I recall having heard that the hazard ratio, estimated in a Cox model, can be made robust against the parallel hazard functions assumption. The key to this is using a Huber-White, or Huber-Eicker-White, or Heteroscedasticity Consistent (HC) "sandwich" standard error. In this case the hazard ratio is interpreted as a failure-time-averaged hazard ratio.
Is this true? Is there a citation which I can refer to to claim this?
Apparently, this work came about through two different papers. First it was Struthers and Kalbfleisch who in 1986 published "Misspecified proportional hazard models" in Biometrika. They pointed out parameters from misspecified Cox models have a useful interpretation, but one that is defined implicitly.
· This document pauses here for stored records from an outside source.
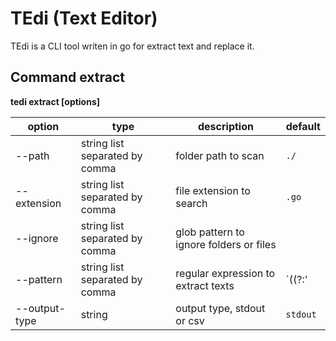 # TEdi (Text Editor)

TEdi is a CLI tool writen in go for extract text and replace it.

## Command extract

**tedi extract [options]**

| option | type | description | default |
|--------|------|-------------|---------|
| --path | string list separated by comma | folder path to scan | `./` |
| --extension | string list separated by comma | file extension to search | `.go` |
| --ignore | string list separated by comma |glob pattern to ignore folders or files | |
| --pattern | string list separated by comma | regular expression to extract texts | `((?:'|\").*(?:'|\"))` |
| --output-type | string | output type, stdout or csv | `stdout` |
They use the example of accelerated failure time models as a probability model, an example where proportional hazard assumption would be violated.
The implicit expression is that the consistent estimator is the solution to $h(\beta) = 0$ where:
$$ h(\beta) = \int_{0}^{\infty} s^{(1)}(x) dx - \int_{0}^{\infty} \frac{s^{(1)}(\beta, x)}{s^{(0)}(\beta, x)} s^{(0)}(x) dx$$
and $S^{(j)}(x) = n^{-1} \sum_{i=1}^n Z_i^j Y_i(x) \lambda(x; Z_i)$ is the expected survival for a person having a covariate $Z$ differing by $j$ units. $s^{(j)}(x) = E \{ S^{(j)}(x)\}$ where the expectation is taken over the failure times.
A way they interpret that summary is as a time-averaged hazard ratio.
It is then Lin and Wei who in 1989 discuss the sandwich covariance estimator $\hat{A}(\beta)^{-1} \hat{B}(\beta) \hat{A}(\beta)^{-1}$ where $\hat{A}(\beta) = -n^{-1}\frac{\partial^2}{\partial \hat{\beta}^2} L(\hat{\beta})$ is the Hessian of the partial likelihood function evaluated at the MPLE and $\hat{B} = n^{-1} \sum U_i (\hat{\theta})U_i^{\prime}(\theta)$ is the (biased) MLE of the variance of the score function. They show that the misspecified $\beta$ estimated above is rigorous and it has an asymptotically normal distribution and thus tests and confidence intervals can be constructed about its value.